Having returned to Ireland, the brothers began developing their idea into an app aimed at tradesmen running one-man bands or businesses with five employees or less. “We started on the prototype around May 2017. That got us through the initial customer discovery phase where we established if people were interested in our idea and were willing to use it. All the evidence suggested they were,” he says. “The aim was to leverage our experience and combine it with technology to help tradesmen become more efficient. It was like a digital personal assistant built by tradesmen for tradesmen.”

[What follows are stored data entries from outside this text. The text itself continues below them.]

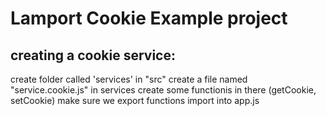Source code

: Lamport Cookie Example project
===

creating a cookie service:
---

create folder called 'services' in "src"
create a file named "service.cookie.js" in services
create some functionis in there (getCookie, setCookie)
make sure we export functions
import into app.js
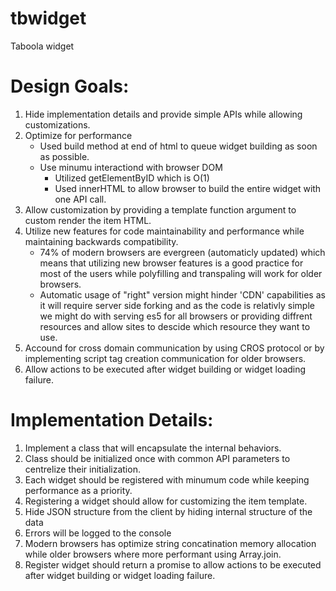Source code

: # tbwidget
Taboola widget 

Design Goals:
==========================
1. Hide implementation details and provide simple APIs while allowing customizations.
2. Optimize for performance
    - Used build method at end of html to queue widget building as soon as possible.
    - Use minumu interactiond with browser DOM
        - Utilized getElementByID which is O(1)
        - Used innerHTML to allow browser to build the entire widget with one API call.
3. Allow customization by providing a template function argument to custom render 
   the item HTML.
4. Utilize new features for code maintainability and performance while maintaining 
   backwards compatibility.
   - 74% of modern browsers are evergreen (automaticly updated) which means that
     utilizing new browser features is a good practice for most of the users while
     polyfilling and transpaling will work for older browsers.
   - Automatic usage of "right" version might hinder 'CDN' capabilities as it will
     require server side forking and as the code is relativly simple we might do 
     with serving es5 for all browsers or providing diffrent resources and allow sites
     to descide which resource they want to use. 
5. Accound for cross domain communication by using CROS protocol or by implementing 
   script tag creation communication for older browsers.
6. Allow actions to be executed after widget building or widget loading failure.


Implementation Details:
==========================
1. Implement a class that will encapsulate the internal behaviors.
2. Class should be initialized once with common API parameters to centrelize their initialization.
3. Each widget should be registered with minumum code while keeping performance as a priority. 
4. Registering a widget should allow for customizing the item template.
5. Hide JSON structure from the client by hiding internal structure of the data
6. Errors will be logged to the console 
7. Modern browsers has optimize string concatination memory allocation while older browsers 
   where more performant using Array.join. 
8. Register widget should return a promise to allow actions to be executed 
   after widget building or widget loading failure.
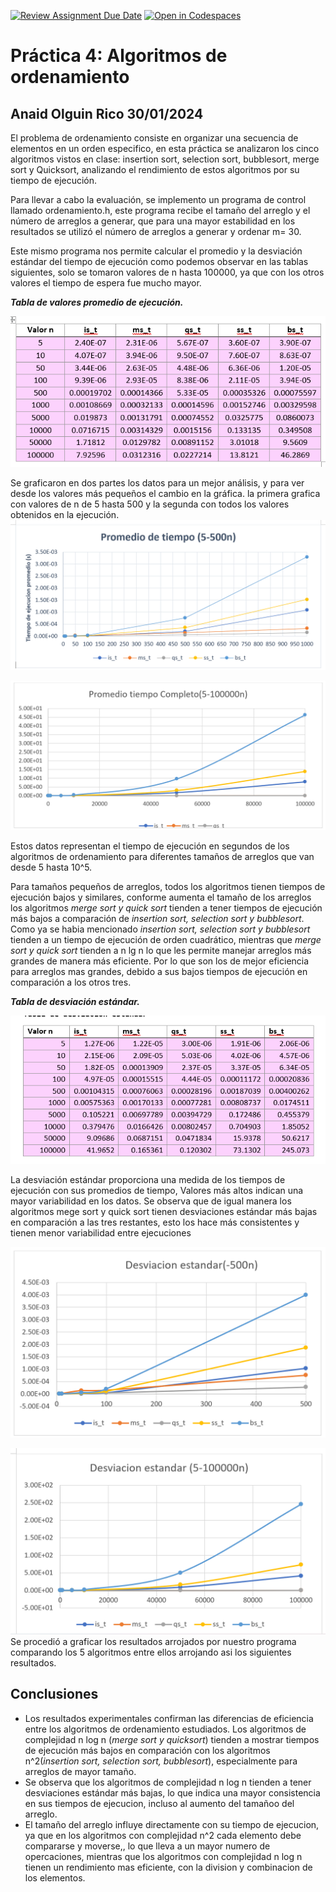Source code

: [![Review Assignment Due Date](https://classroom.github.com/assets/deadline-readme-button-24ddc0f5d75046c5622901739e7c5dd533143b0c8e959d652212380cedb1ea36.svg)](https://classroom.github.com/a/ke8zCzPd)
[![Open in Codespaces](https://classroom.github.com/assets/launch-codespace-7f7980b617ed060a017424585567c406b6ee15c891e84e1186181d67ecf80aa0.svg)](https://classroom.github.com/open-in-codespaces?assignment_repo_id=13516697)
# Práctica 4: Algoritmos de ordenamiento

## Anaid Olguin Rico  30/01/2024

El problema de ordenamiento consiste en organizar una secuencia de elementos en un orden especifico, en esta práctica se analizaron los cinco algoritmos vistos en clase: insertion sort, selection sort, bubblesort, merge sort y Quicksort, analizando el rendimiento de estos algoritmos por su tiempo de ejecución. 

Para llevar a cabo la evaluación, se implemento un programa de control llamado ordenamiento.h, este programa recibe el tamaño del arreglo y el número de arreglos a generar, que para una mayor estabilidad en los resultados se utilizó el número de arreglos a generar y ordenar m= 30.

Este mismo programa nos permite calcular el promedio y la desviación estándar del tiempo de ejecución como podemos observar en las tablas siguientes, solo se tomaron valores de n hasta 100000, ya que con los otros valores el tiempo de espera fue mucho mayor.


***Tabla de valores promedio de ejecución.***

![Alt text](image.png)


Se graficaron en dos partes los datos para un mejor análisis, y para ver desde los valores más pequeños el cambio en la gráfica. la primera grafica con valores de n de 5 hasta 500 y la segunda con todos los valores obtenidos en la ejecución. 
![Alt text](image-4.png)

![Alt text](image-5.png)

 

Estos datos representan el tiempo de ejecución en segundos de los algoritmos de ordenamiento para diferentes tamaños de arreglos que van desde 5 hasta 10^5.

 Para tamaños pequeños de arreglos, todos los algoritmos tienen tiempos de ejecución bajos y similares, conforme aumenta el tamaño de los arreglos los algoritmos *merge sort y quick sort* tienden a tener tiempos de ejecución más bajos a comparación de *insertion sort, selection sort y bubblesort*. Como ya se habia mencionado *insertion sort, selection sort y bubblesort* tienden a un tiempo de ejecución de orden cuadrático, mientras que *merge sort y quick sort* tienden a n lg n lo que les permite manejar arreglos más grandes de manera más eficiente. Por lo que son los de mejor eficiencia para arreglos mas grandes, debido a sus bajos tiempos de ejecución en comparación a los otros tres.


***Tabla de desviación estándar.***

![Alt text](image-1.png)

La desviación estándar proporciona una medida de los tiempos de ejecución con sus promedios de tiempo, Valores más altos indican una mayor variabilidad en los datos. Se observa que de igual manera los algoritmos mege sort y quick sort tienen desviaciones estándar más bajas en comparación a las tres restantes, esto los hace más consistentes y tienen menor variabilidad entre ejecuciones
 
![Alt text](image-6.png)

![Alt text](image-7.png)
Se procedió a graficar los resultados arrojados por nuestro programa comparando los 5 algoritmos entre ellos arrojando asi los siguientes resultados.

## Conclusiones 
* Los resultados experimentales confirman las diferencias de eficiencia entre los algoritmos de ordenamiento estudiados. Los algoritmos de complejidad n log n (*merge sort y quicksort*) tienden a mostrar tiempos de ejecución más bajos en comparación con los algoritmos n^2(*insertion sort, selection sort, bubblesort*), especialmente para arreglos de mayor tamaño.
* Se observa que los algoritmos de complejidad n log n tienden a tener desviaciones estándar más bajas, lo que indica una mayor consistencia en sus tiempos de ejecucion, incluso al aumento del tamañoo del arreglo.
* El tamaño del arreglo influye directamente con su tiempo de ejecucion,  ya que en los algoritmos con complejidad n^2 cada elemento debe compararse y moverse,, lo que lleva a un mayor numero de opercaciones, mientras que los algoritmos con complejidad n log n tienen un rendimiento mas eficiente, con la division y combinacion de los elementos. 


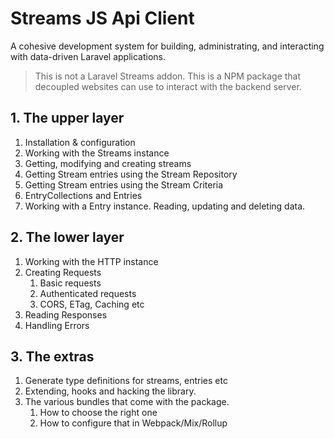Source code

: # Streams JS Api Client

A cohesive development system for building, administrating, and interacting with data-driven Laravel applications.

> This is not a Laravel Streams addon. This is a NPM package that decoupled websites can use to interact with the backend server.


## 1. The upper layer
1. Installation & configuration
2. Working with the Streams instance
3. Getting, modifying and creating streams
4. Getting Stream entries using the Stream Repository
5. Getting Stream entries using the Stream Criteria
6. EntryCollections and Entries
7. Working with a Entry instance. Reading, updating and deleting data.


## 2. The lower layer
1. Working with the HTTP instance
2. Creating Requests
   1. Basic requests
   2. Authenticated requests
   3. CORS, ETag, Caching etc
3. Reading Responses
4. Handling Errors

## 3. The extras
1. Generate type definitions for streams, entries etc
2. Extending, hooks and hacking the library.
3. The various bundles that come with the package.
   1. How to choose the right one
   2. How to configure that in Webpack/Mix/Rollup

The PaidAde app was launched in January 2018 and electricians were the first group to be targeted. The aim was to sign up 1,000 of them within a year but it turned out to be a struggle to get to 150. “We needed to get at the business owners and that proved difficult because they were always so busy,” says Ciaran. “We then discovered that while they said they needed the problem solved [and we were solving it] they didn’t really mean it.
When the chips were down they were reluctant to embrace technology and even more reluctant to pay for it. We slogged away trying to get people on to the app but having got them on to it, it was really difficult to get them to stay. They basically reverted back to what they knew.
“I’d sum up PaidAde as great technology but a bad market and a bad market wins every time. One of the other lessons we learnt is that if you really want to know if people mean what they say, make them pay up front. You could save yourself a lot of time and effort.”
On the back foot, the brothers regrouped and went back to their roots in construction. “Construction companies everywhere struggle to track labour and materials costs and to know exactly where they win and lose money on projects so we decided to address this problem instead,” Ciaran says. They moved up the food chain to target the construction companies themselves and this involved transitioning from an app to a full blown “Software as a Service” (SaaS) platform that allows builders track their project costs.
Machine learning
LiveCosts uses a combination of smart algorithms and machine learning to automate the construction cost control process by integrating with a company’s existing systems rather than replacing them. The system provides project managers with a dashboard where they can monitor exactly what’s happening with their budget and the platform also offers materials cost tracking, materials ordering and can save companies a huge amount of time processing the sometimes thousands of invoices they get every week.
“The machine learning element is the strongest part of our technology because the more it’s asked to do the smarter it gets,” says Ciaran. “Savings in time and money are the big benefits to our customers and the project managers also now have the element of comfort because they know exactly what’s going on with their budget in real time. In February alone we took on €14 million worth of new construction projects in ROI and processed just under €1 million in materials from suppliers to new customer projects.”
The company’s customers are all in Ireland, but with their connections in Australia the brothers are hoping to launch LiveCosts down under by the end of 2020. “If I was giving advice to someone starting out it would be don’t build anything unless you’ve got hard commercial evidence that someone is going to buy it,” says Ciaran. “In our experience people will agree they have a problem and looking at it objectively it’s clear they have. But is it sufficiently big for them to actually do more about it than grumble? You’re asking for behavioural change and that’s a lot harder to get.
“Niall and I are not new to starting a business so we’ve been through tough times before and we never had any inclination to walk away. If the writing is on the wall then that’s when resilience kicks in and resilience is the difference between success and failure.”